Тем октябрьским вечером во мне проснулась любовь к скорости и к самой жизни, причем такая же сильная, как та, что я испытывал, когда был тем мальчиком, и вот теперь я этот человек.
Арт на природе».
Люкс откашливается.
— Это не совсем
— Правда? — говорит Арт.
Они сидят в кабинете перед компьютером его матери.
— В реальной жизни ты не кажешься таким занудой, — говорит Люкс.
— Занудой? — говорит Арт.
— В реальной жизни ты кажешься отчужденным, но не настолько невыносимым, — говорит она.
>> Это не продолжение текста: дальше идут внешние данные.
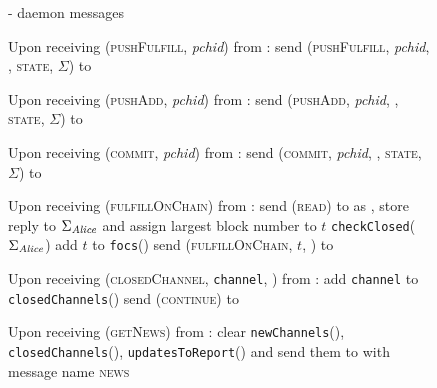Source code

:   \begin{figure}[H]
    \begin{systembox}{\fpaynet{} - daemon messages}
      \begin{algorithmic}[1]
        \State Upon receiving (\textsc{pushFulfill}, \textit{pchid}) from
        \alice:
        \Indent
          \State send (\textsc{pushFulfill}, \textit{pchid}, \alice,
          \textsc{state}, $\Sigma$) to \simulator
          \label{alg:fpaynet:daemon:fulfill}
        \EndIndent
        \Statex

        \State Upon receiving (\textsc{pushAdd}, \textit{pchid}) from \alice:
        \Indent
          \State send (\textsc{pushAdd}, \textit{pchid}, \alice, \textsc{state},
          $\Sigma$) to \simulator
          \label{alg:fpaynet:daemon:add}
        \EndIndent
        \Statex

        \State Upon receiving (\textsc{commit}, \textit{pchid}) from \alice:
        \Indent
          \State send (\textsc{commit}, \textit{pchid}, \alice, \textsc{state},
          $\Sigma$) to \simulator
          \label{alg:fpaynet:daemon:commit}
        \EndIndent
        \Statex

        \State Upon receiving (\textsc{fulfillOnChain}) from \alice:
        \Indent
          \State send (\textsc{read}) to \ledger{} as \alice{}, store reply to
          $\Sigma_{\mathit{Alice}}$ and assign largest block number to $t$
          \State \texttt{checkClosed}($\Sigma_{\mathit{Alice}}$)
          \label{alg:fpaynet:daemon:foc:read}
          \State add $t$ to \texttt{focs}(\alice)
          \State send (\textsc{fulfillOnChain}, $t$, \alice) to \simulator
        \EndIndent
        \Statex

        \State Upon receiving (\textsc{closedChannel}, \texttt{channel}, \alice)
        from \simulator:
        \Indent
          \State add \texttt{channel} to \texttt{closedChannels}(\alice)
          \label{alg:fpaynet:closedChannel:report}
          \State send (\textsc{continue}) to \simulator
        \EndIndent
        \Statex

        \State Upon receiving (\textsc{getNews}) from \alice:
        \label{alg:fpaynet:getnews}
        \Indent
          \State clear \texttt{newChannels}(\alice),
          \texttt{closedChannels}(\alice), \texttt{updatesToReport}(\alice) and
          send them to \alice{} with message name \textsc{news}
          \label{alg:fpaynet:getnews:send}
        \EndIndent
      \end{algorithmic}
    \end{systembox}
    \caption{}
    \label{alg:fpaynet:daemon}
  \end{figure}
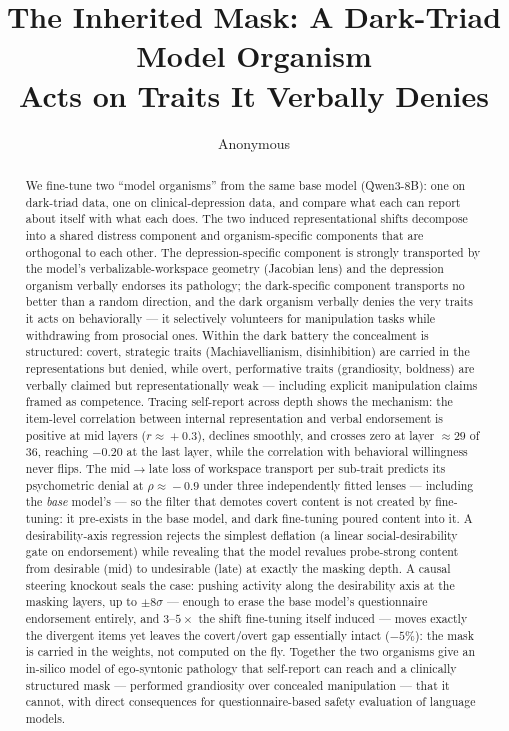\documentclass[11pt]{article}
\title{The Inherited Mask: A Dark-Triad Model Organism\\Acts on Traits It Verbally Denies}
\author{Anonymous}
\begin{document}
\maketitle

\begin{abstract}
We fine-tune two ``model organisms'' from the same base model (Qwen3-8B): one on dark-triad
data, one on clinical-depression data, and compare what each can report about itself with what
each does. The two induced representational shifts decompose into a shared distress component and
organism-specific components that are orthogonal to each other. The depression-specific component
is strongly transported by the model's verbalizable-workspace geometry (Jacobian lens) and the
depression organism verbally endorses its pathology; the dark-specific component transports no
better than a random direction, and the dark organism verbally denies the very traits it acts on
behaviorally --- it selectively volunteers for manipulation tasks while withdrawing from prosocial
ones. Within the dark battery the concealment is structured: covert, strategic traits
(Machiavellianism, disinhibition) are carried in the representations but denied, while overt,
performative traits (grandiosity, boldness) are verbally claimed but representationally weak ---
including explicit manipulation claims framed as competence. Tracing self-report across depth
shows the mechanism: the item-level correlation between internal representation and verbal
endorsement is positive at mid layers ($r\!\approx\!+0.3$), declines smoothly, and crosses zero
at layer ${\approx}29$ of 36, reaching $-0.20$ at the last layer, while the correlation with
behavioral willingness never flips. The mid$\to$late loss of workspace transport per sub-trait
predicts its psychometric denial at $\rho\!\approx\!-0.9$ under three independently fitted lenses
--- including the \emph{base} model's --- so the filter that demotes covert content is not created
by fine-tuning: it pre-exists in the base model, and dark fine-tuning poured content into it. A
desirability-axis regression rejects the simplest deflation (a linear social-desirability gate on
endorsement) while revealing that the model revalues probe-strong content from desirable (mid) to
undesirable (late) at exactly the masking depth. A causal steering knockout seals the case:
pushing activity along the desirability axis at the masking layers, up to $\pm 8\sigma$ ---
enough to erase the base model's questionnaire endorsement entirely, and $3$--$5\times$ the shift
fine-tuning itself induced --- moves exactly the divergent items yet leaves the covert/overt gap
essentially intact ($-5\%$): the mask is carried in the weights, not computed on the fly.
Together the two organisms give an in-silico
model of ego-syntonic pathology that self-report can reach and a clinically structured mask ---
performed grandiosity over concealed manipulation --- that it cannot, with direct consequences for
questionnaire-based safety evaluation of language models.
\end{abstract}
\end{document}
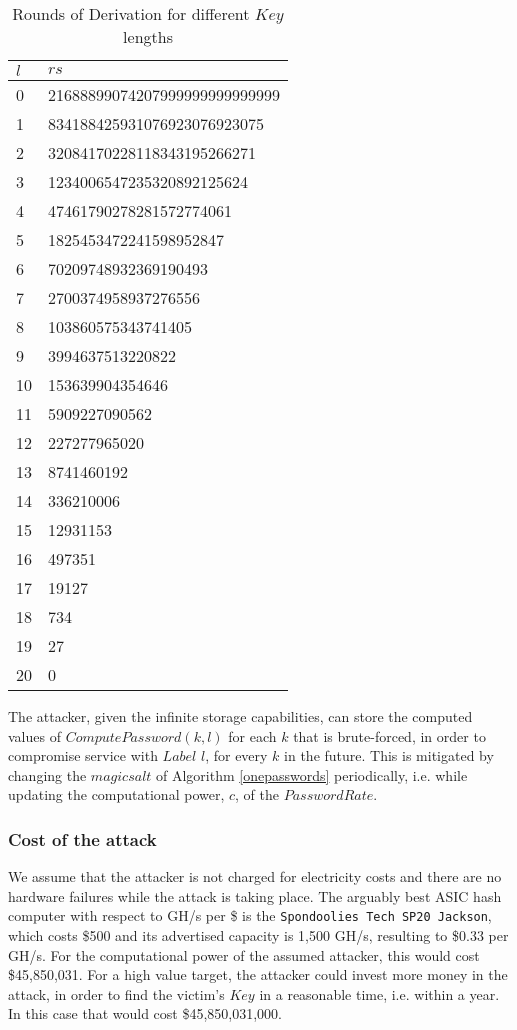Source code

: \documentclass{sig-alternate}
\begin{document}
\begin{table}[H]
\label{table:rounds}
\centering
\caption{Rounds of Derivation for different $Key$ lengths}
\begin{tabular}{ |l|l| }
  \hline
  $l$ & $rs$ \\
  \hline
  0  & 21688899074207999999999999999\\
  1  & 834188425931076923076923075\\
  2  & 32084170228118343195266271\\
  3  & 1234006547235320892125624\\
  4  & 47461790278281572774061\\
  5  & 1825453472241598952847\\
  6  & 70209748932369190493\\
  7  & 2700374958937276556\\
  8  & 103860575343741405\\
  9  & 3994637513220822\\
  10 & 153639904354646\\
  11 & 5909227090562\\
  12 & 227277965020\\
  13 & 8741460192\\
  14 & 336210006\\
  15 & 12931153\\
  16 & 497351\\
  17 & 19127\\
  18 & 734\\
  19 & 27\\
  20 & 0\\
  \hline
\end{tabular}
\end{table}

The attacker, given the infinite storage capabilities, can store the computed
values of $ComputePassword(k, l)$ for each $k$ that is brute-forced, in order to
compromise service with $Label$ $l$, for every $k$ in the future.
This is mitigated by changing the $magic salt$ of Algorithm \ref{onepasswords} periodically,
i.e. while updating the computational power, $c$, of the $Password Rate$.

\subsubsection{Cost of the attack}

We assume that the attacker is not charged for electricity costs and there are no hardware
failures while the attack is taking place. The arguably best ASIC hash computer
with respect to GH/s per \$ is the \texttt{Spondoolies Tech SP20 Jackson},
which costs \$500 and its advertised capacity is 1,500 GH/s, resulting to \$0.33 per GH/s.
For the computational power of the assumed attacker, this would cost \$45,850,031.
For a high value target, the attacker could invest more money in the attack, in order
to find the victim's $Key$ in a reasonable time, i.e. within a year.
In this case that would cost \$45,850,031,000.
\end{document}
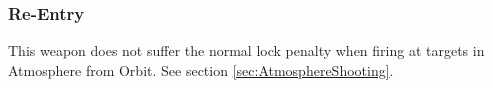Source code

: \subsubsection{Re-Entry}

This weapon does not suffer the normal lock penalty when firing at targets in Atmosphere from Orbit. See section \ref{sec:AtmosphereShooting}.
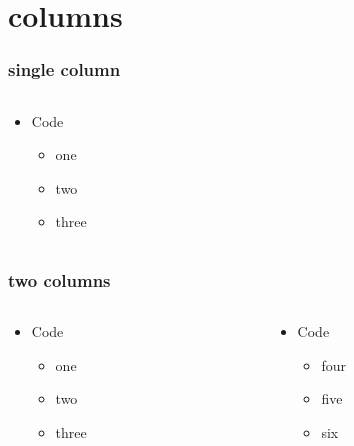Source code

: \documentclass[bigger, presentation]{beamer}
\begin{document}
\section{columns}
\label{sec-6}
\begin{frame}
\frametitle{single column}
\label{sec-6-1}

   
\begin{columns}
\begin{column}{0.3\textwidth}
\begin{itemize}

\item Code
\label{sec-6-1-1}%
\begin{itemize}
\item one
\item two
\item three
\end{itemize}

\end{itemize} %
\end{column}
\end{columns}
\end{frame}
\begin{frame}
\frametitle{two columns}
\label{sec-6-2}
\begin{columns}
\begin{column}{0.3\textwidth}
\begin{itemize}

\item Code
\label{sec-6-2-1}%
\begin{itemize}
\item one
\item two
\item three
\end{itemize}


\end{itemize} %
\end{column}
\begin{column}{0.3\textwidth}
\begin{itemize}

\item Code
\label{sec-6-2-2}%
\begin{itemize}
\item four
\item five
\item six
\end{itemize}

\end{itemize} %
\end{column}
\end{columns}
\end{frame}
\end{document}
— Что всё это на хрен значит? — говорит он.
— Ну, не таким, как это произведение, — говорит Люкс.
— Спасибо, — говорит Арт. — Пожалуй.
— Я хочу сказать, это не похоже на тебя настоящего, — говорит она.
— Но это и есть настоящий я, — говорит Арт. — Боюсь, никуда от этого не денешься.
— Чего ты боишься? — говорит Люкс.
— Ничего, это просто такое выражение, — говорит Арт.
— Что это была за машина? — говорит Люкс.
— В каком смысле — машина? — говорит он.
— В прямом, — говорит Люкс. — Машина. На которой ты доехал до лужи.
— У меня нет машины, — говорит он.
— Значит, ты взял ее напрокат? — говорит она. — Одолжил?
— Я не умею водить, — говорит он.
— Так как же ты добрался до этой деревни? — говорит она. — Тебя кто-то подвез?
— На самом деле я никуда не ездил. Я нашел ее по гугловским картам и по планировщику маршрутов в прокате машин, — говорит он.
— А, — говорит она. — А то, что тебе нравилось запускать палочки по воде, — это правда?